## PROBLEM REQUIREMENTS
With the string "libraries" as the filter, copy each matching line from the records.

Stored records
╭──

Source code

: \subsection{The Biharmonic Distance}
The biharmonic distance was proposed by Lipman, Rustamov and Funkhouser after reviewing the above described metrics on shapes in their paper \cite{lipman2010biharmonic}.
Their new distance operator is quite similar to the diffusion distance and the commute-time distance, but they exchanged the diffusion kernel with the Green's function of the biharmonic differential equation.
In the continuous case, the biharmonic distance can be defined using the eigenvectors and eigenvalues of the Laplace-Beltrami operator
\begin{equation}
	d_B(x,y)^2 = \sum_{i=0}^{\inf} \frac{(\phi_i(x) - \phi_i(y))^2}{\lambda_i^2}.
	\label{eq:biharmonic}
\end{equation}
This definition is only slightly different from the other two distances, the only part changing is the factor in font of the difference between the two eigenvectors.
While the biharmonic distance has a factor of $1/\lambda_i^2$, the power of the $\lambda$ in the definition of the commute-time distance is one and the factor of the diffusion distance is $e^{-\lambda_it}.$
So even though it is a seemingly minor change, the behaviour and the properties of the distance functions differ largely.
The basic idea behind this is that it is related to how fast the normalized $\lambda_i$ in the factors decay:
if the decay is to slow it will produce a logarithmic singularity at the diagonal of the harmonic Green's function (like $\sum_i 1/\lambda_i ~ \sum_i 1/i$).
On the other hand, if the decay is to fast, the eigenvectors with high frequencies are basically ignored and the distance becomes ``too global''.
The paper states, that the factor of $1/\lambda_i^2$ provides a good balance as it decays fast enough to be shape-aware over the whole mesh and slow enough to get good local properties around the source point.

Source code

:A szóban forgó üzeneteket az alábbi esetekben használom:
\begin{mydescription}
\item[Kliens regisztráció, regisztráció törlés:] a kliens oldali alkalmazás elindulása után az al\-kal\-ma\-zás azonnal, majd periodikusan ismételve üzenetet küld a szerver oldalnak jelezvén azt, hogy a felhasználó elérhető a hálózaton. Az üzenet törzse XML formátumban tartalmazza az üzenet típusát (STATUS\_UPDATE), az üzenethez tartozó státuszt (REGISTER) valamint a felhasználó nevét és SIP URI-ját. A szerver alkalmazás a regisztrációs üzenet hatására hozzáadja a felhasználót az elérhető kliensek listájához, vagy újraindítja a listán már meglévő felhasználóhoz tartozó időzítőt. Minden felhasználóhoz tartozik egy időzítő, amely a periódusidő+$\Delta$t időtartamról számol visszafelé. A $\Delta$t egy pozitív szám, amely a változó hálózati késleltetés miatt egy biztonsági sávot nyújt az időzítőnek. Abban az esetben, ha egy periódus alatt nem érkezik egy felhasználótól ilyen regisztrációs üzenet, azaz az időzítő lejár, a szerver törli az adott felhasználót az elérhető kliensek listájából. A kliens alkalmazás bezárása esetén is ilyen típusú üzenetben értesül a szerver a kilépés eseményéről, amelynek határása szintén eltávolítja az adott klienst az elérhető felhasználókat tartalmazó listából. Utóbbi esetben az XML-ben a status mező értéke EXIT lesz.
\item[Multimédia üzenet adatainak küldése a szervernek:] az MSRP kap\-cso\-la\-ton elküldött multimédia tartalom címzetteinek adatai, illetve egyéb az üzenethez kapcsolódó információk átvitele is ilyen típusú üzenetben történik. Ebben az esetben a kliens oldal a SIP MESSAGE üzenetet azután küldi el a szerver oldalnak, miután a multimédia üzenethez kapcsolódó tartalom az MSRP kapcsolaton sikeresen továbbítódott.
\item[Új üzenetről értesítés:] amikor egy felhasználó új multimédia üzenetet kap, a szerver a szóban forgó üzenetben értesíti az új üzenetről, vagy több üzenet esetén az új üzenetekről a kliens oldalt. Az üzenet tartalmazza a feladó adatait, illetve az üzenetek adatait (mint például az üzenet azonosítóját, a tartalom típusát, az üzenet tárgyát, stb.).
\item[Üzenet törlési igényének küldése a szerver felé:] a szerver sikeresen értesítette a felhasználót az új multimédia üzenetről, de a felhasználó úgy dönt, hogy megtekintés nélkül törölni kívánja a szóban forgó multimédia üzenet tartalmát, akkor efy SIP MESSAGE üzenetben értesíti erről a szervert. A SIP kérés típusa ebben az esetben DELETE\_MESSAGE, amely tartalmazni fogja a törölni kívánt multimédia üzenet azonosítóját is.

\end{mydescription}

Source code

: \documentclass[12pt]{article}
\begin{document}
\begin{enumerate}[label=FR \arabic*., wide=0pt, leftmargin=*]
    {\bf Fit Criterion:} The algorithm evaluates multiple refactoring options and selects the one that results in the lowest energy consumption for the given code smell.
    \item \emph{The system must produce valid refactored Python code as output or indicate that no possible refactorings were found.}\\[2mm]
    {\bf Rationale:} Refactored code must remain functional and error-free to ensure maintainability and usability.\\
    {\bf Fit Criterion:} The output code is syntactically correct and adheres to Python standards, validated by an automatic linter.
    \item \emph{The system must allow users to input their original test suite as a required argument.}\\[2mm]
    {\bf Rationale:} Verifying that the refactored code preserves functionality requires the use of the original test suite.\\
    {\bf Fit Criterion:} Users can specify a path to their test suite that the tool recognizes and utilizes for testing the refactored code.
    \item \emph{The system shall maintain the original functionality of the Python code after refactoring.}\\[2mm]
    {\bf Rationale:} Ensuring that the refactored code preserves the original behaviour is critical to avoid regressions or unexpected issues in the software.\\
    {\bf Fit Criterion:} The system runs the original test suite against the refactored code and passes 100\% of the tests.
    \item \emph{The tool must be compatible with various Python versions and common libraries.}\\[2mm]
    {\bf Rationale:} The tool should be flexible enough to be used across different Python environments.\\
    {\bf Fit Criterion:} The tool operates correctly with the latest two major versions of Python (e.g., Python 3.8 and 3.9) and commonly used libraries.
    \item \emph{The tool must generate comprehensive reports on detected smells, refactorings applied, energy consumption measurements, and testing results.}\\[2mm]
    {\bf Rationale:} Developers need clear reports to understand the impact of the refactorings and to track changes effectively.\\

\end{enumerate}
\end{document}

╰──

## PROBLEM SOLUTION
    \item \emph{The tool must be compatible with various Python versions and common libraries.}\\[2mm]
    {\bf Fit Criterion:} The tool operates correctly with the latest two major versions of Python (e.g., Python 3.8 and 3.9) and commonly used libraries.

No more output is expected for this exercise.